When he returned, I was informed the speakers were $165 each and the 15 watt per channel Quad II monoblock amplifiers would be also necessary because anything over that power would blow up the speakers – I was dismayed – it would take me a long time to save up $330 plus tax for the speakers – buying the amps would double that.
I gave Jonas everything I had on me at the time $40 as a deposit on the speakers and on the 45 minute drive home had time to think what to do to Stereo 70 to lower its output. My first audio based research project of my life had begun.
Six months later, I had my stereo 70 amplifier (with a different power transformer) running at pure class A 15WPC with my first set of Quads ESLs, my AR Turntable with the same Stanton Cartridge, the PAS-3 preamp, and I was in sonic bliss. So it went through the next couple of years, multiple girlfriends who were stunned by my audioholic nature, new musical discoveries (Cream, Big Brother and the Holding Co., pre-Grace Slick Jefferson Airplane, and especially the early Grateful Dead) who distracted me from my classical roots, but remained rock musical mistresses to my true bluegrass/classical calling.
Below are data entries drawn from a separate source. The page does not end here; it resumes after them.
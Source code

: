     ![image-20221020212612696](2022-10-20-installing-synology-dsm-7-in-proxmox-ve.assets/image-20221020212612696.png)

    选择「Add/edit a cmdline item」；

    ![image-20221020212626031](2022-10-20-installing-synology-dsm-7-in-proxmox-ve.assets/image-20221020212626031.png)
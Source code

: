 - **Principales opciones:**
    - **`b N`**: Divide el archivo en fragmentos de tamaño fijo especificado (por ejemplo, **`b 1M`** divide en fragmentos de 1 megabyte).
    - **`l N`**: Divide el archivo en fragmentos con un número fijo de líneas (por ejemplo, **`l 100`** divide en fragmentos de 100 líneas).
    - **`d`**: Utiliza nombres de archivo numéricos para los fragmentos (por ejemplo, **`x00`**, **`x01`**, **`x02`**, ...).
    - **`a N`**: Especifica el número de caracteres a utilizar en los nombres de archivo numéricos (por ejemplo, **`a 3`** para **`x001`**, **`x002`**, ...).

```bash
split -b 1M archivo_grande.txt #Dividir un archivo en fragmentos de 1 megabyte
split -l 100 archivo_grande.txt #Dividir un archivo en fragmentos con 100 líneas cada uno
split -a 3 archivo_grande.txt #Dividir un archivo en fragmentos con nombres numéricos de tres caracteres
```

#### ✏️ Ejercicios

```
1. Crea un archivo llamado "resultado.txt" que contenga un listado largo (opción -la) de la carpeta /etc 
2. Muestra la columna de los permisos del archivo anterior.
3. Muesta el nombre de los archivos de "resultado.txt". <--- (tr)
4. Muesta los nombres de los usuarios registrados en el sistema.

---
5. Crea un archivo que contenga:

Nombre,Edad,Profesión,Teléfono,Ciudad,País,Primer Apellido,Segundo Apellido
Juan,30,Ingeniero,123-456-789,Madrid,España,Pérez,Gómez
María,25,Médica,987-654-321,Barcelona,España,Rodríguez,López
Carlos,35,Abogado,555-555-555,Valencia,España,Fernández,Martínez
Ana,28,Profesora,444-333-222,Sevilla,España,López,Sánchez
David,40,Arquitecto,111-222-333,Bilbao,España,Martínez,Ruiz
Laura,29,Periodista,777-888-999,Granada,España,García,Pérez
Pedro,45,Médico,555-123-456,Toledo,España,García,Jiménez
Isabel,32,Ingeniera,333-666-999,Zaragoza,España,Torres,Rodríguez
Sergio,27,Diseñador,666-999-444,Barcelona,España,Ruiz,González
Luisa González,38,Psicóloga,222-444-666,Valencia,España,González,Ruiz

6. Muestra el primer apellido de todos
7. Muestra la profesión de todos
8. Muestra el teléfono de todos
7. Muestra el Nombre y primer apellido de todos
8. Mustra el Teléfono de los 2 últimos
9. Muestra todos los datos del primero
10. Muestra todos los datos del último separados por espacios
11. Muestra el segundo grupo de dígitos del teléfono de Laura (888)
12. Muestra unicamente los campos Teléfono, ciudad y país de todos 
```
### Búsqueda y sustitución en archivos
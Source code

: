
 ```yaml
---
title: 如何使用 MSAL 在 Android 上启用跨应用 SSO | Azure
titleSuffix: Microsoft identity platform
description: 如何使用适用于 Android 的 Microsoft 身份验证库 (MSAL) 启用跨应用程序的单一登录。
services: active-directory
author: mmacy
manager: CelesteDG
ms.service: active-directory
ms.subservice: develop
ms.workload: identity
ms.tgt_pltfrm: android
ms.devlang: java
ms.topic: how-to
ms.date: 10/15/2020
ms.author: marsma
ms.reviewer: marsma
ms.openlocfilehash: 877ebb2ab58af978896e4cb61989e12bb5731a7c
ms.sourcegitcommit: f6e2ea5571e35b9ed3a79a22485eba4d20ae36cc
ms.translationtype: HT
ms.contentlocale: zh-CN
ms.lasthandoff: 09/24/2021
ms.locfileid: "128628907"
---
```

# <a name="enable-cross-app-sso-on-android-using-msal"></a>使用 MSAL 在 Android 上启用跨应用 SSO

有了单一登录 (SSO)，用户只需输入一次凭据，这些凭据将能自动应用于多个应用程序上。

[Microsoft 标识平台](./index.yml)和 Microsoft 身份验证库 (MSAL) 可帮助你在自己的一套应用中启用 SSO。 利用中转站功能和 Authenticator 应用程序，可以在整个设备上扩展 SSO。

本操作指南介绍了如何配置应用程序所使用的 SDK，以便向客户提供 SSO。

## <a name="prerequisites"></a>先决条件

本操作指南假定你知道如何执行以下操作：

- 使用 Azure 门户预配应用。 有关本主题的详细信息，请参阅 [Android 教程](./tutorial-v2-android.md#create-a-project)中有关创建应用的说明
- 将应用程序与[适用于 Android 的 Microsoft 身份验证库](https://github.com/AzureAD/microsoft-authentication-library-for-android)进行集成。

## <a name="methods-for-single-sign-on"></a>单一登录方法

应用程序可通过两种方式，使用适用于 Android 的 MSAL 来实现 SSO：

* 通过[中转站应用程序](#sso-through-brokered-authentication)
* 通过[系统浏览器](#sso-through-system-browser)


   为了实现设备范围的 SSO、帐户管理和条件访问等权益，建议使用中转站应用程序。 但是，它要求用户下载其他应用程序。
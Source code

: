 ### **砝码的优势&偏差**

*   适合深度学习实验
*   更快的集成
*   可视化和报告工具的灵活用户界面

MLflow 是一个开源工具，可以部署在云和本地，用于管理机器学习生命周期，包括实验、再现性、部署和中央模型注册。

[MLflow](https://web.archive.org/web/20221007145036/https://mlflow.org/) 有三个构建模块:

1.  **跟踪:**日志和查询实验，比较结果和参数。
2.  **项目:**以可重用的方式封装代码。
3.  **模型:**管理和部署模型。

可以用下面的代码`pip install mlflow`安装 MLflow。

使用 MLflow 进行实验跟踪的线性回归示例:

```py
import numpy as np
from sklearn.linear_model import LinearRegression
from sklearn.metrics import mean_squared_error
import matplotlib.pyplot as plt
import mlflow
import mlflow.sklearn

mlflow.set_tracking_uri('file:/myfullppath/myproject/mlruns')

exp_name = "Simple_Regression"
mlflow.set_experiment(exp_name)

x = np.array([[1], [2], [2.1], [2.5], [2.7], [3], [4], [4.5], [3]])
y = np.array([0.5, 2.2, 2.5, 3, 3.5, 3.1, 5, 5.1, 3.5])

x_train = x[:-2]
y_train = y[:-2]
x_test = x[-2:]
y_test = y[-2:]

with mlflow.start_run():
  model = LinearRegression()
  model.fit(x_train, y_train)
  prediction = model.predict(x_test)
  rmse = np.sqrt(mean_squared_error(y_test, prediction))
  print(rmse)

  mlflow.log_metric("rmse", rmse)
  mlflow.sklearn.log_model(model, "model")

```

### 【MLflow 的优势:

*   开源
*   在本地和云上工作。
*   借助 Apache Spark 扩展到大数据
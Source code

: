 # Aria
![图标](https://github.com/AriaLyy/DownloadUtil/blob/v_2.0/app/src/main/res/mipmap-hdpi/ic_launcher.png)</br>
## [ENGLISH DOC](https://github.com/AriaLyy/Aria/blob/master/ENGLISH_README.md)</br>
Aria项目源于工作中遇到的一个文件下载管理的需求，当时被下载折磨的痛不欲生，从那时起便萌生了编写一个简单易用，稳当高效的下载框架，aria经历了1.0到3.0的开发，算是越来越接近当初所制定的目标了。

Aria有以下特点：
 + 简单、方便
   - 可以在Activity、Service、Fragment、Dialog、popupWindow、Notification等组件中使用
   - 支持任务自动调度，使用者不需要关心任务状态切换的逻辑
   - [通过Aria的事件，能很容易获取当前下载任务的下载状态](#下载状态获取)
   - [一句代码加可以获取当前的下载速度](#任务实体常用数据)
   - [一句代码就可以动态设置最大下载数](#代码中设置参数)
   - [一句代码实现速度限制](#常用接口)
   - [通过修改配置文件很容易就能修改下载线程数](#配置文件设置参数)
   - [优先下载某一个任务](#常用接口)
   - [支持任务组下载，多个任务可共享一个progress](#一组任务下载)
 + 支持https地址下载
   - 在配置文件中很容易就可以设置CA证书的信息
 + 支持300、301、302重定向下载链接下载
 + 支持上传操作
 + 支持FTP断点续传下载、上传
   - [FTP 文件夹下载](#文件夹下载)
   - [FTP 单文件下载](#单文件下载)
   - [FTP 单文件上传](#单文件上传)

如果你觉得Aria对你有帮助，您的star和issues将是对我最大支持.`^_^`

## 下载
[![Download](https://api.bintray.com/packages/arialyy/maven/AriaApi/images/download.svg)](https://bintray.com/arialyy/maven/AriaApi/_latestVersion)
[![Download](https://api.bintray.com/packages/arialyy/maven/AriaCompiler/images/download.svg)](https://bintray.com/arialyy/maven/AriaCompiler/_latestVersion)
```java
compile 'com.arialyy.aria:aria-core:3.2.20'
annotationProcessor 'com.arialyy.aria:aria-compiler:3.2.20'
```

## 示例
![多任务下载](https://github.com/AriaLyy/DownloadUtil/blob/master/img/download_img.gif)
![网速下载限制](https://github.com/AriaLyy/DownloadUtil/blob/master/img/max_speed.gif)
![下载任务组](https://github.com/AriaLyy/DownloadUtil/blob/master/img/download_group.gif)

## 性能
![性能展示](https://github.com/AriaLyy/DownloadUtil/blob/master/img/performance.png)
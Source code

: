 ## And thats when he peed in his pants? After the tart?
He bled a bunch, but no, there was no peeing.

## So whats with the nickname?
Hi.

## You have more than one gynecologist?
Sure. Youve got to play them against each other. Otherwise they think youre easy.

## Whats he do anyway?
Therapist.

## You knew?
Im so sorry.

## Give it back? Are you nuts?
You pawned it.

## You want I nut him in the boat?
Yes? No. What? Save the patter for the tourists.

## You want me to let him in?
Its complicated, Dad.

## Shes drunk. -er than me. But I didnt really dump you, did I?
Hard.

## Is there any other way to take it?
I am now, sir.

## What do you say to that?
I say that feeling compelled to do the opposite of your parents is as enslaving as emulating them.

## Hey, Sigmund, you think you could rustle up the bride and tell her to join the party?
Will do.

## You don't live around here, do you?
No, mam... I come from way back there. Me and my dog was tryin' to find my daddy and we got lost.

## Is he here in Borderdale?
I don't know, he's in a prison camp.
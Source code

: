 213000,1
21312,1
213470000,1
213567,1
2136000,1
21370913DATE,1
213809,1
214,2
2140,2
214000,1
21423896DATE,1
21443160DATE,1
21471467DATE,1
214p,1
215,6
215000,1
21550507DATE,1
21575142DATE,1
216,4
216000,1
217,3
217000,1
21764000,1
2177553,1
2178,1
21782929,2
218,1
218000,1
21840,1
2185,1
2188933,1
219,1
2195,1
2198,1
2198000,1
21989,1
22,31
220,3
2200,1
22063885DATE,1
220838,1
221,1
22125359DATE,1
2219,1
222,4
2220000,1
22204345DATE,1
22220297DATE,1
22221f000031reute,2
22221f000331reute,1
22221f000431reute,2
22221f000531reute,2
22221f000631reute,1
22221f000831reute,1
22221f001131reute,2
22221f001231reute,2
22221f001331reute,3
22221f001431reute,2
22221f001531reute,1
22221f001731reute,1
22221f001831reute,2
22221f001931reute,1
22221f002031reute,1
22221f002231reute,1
Meanwhile, life went on, I graduated from high school, started college, dropped that class, and got drafted. I sold the audio system, and the amplifiers to another Quad ESL owner to replace his Quad II amps – as a sonic improvement even – Damn! Off I went on what I was told would be a grand adventure in the US Army, even though I knew I was being conned. I went on a world tour of Fort Ord, Ca, Fort Benning, GA, Pleiku, RVN and back home in June 1969. I had grown from a boy to a man in every aspect except audio. The only good part of the whole deal was 3 banjo and fiddle contests close to Fort Benning. Oh, and the GI Bill came in handy when I got back. It was just that the job really, really sucked.